Les observateurs s’accordent à dire que c’est l’action, la composition et le bilan de l’actuel gouvernement de la Troïka qui posent problème dans notre pays. Le bilan du gouvernement de transition n’a vraiment pas arrangé les affaires du tourisme.
Les médias internationaux se sont partagés avec ferveur les images des salafistes sur l’horloge de l’avenue Habib Bourguiba, les agressions contre les artistes, le procès Nessma, l’arrestation des journalistes, les propos haineux contre les juifs, les dérapages du 9 Avril… Les images de sit-in, les confrontations entre les populations et les forces de l’ordre, les braquages et le banditisme sont aussi sur la liste des griefs que l’on avance contre la destination. Sans parler de l’environnement qui se délabre, des poubelles qui ne sont pas ou rarement ramassées, des animaux morts que l’on ne lève plus, des jardins et autres espaces verts et plages que l’on ne nettoie plus…
Pour conclure, tout pour dissuader de venir et choisir la Tunisie, hormis le prix… Et encore! Alors que justement, un des principaux enjeux de la révolution touristique tunisienne est de choisir la destination Tunisie et non plus un prix.
Pour en revenir à Elyès Fakhfakh, celui-ci tente aussi de trouver son équilibre dans un gouvernement qui tente lui-même de trouver son équilibre dans un exercice qu’il n’attendait pas et auquel, avec du recul, si peu de partis politiques sont préparés.

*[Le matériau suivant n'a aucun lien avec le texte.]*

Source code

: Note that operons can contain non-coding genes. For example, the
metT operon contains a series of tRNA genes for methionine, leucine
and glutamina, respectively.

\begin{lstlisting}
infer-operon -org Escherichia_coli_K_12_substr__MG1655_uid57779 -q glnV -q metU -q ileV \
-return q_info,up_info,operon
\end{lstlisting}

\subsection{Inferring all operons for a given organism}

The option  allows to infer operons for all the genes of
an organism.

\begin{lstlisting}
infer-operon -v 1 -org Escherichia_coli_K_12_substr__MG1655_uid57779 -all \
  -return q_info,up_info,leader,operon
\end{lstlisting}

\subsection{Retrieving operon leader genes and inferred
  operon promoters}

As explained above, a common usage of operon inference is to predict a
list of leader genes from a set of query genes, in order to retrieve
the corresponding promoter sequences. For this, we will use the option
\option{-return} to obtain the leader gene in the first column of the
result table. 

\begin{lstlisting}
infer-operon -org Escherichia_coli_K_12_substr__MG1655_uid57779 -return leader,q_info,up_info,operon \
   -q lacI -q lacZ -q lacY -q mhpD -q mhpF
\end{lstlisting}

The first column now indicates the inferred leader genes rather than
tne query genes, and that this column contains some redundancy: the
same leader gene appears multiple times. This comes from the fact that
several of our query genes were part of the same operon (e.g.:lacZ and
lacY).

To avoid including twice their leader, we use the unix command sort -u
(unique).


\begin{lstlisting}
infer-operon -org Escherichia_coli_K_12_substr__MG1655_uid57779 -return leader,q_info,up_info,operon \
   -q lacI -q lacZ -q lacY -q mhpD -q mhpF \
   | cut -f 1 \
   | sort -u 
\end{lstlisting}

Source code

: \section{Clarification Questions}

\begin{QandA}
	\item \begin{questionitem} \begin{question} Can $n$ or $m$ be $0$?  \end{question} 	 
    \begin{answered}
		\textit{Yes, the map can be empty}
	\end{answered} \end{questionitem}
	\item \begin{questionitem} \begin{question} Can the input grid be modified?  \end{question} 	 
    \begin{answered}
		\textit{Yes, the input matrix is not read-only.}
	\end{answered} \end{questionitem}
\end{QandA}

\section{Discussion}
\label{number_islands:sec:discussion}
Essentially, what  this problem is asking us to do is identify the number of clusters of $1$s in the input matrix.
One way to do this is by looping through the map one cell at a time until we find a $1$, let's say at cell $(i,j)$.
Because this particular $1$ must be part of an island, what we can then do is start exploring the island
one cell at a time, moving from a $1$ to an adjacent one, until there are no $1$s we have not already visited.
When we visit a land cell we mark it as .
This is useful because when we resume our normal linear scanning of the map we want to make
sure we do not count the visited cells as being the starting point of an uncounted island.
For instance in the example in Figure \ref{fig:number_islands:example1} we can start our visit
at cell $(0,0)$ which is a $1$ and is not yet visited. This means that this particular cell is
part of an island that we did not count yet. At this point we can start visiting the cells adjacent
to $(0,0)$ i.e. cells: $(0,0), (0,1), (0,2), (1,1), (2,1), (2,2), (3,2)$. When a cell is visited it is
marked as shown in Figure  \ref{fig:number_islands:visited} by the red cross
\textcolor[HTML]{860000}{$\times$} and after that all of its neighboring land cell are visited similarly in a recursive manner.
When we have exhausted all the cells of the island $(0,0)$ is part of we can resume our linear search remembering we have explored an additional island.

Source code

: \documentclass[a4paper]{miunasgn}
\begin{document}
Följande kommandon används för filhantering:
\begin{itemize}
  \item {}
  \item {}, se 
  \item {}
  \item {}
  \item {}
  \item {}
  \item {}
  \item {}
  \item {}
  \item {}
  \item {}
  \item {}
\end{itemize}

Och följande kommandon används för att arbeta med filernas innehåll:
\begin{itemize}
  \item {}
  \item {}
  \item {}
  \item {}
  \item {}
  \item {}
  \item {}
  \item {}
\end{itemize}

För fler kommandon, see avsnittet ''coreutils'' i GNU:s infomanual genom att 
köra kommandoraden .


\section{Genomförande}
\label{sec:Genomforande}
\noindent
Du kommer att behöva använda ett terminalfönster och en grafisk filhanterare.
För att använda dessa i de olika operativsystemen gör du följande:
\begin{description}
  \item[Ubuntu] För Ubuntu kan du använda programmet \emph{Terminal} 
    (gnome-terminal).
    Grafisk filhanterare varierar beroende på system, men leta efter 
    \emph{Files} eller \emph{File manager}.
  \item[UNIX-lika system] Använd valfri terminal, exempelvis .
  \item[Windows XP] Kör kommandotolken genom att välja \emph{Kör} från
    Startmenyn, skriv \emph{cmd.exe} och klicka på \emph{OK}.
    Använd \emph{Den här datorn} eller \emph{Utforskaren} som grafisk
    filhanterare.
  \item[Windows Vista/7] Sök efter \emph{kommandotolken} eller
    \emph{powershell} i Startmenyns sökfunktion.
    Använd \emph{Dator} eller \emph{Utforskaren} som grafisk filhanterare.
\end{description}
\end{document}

Pour l’intérêt de la destination, il faut un maximum de consensus et de concertation. Reste que l’exclusion n’est toujours pas où l’on pense! Etrange paradoxe dans un pays qui regorge de compétences! Une destination qui connaît autant ses défauts que ses remèdes!
Il n’est certes pas aisé de rattraper une destination qui souffre depuis plus de deux décennies, et l’image d’un pays qui a été spolié et vidé de ses valeurs. Pourtant, la destination est bel et bien là. Il ne tient qu’à soutenir les performances, encourager ceux qui hésitent mais absolument écarter ce qui tire vers le bas. Serait-ce plus facile à dire qu’à faire?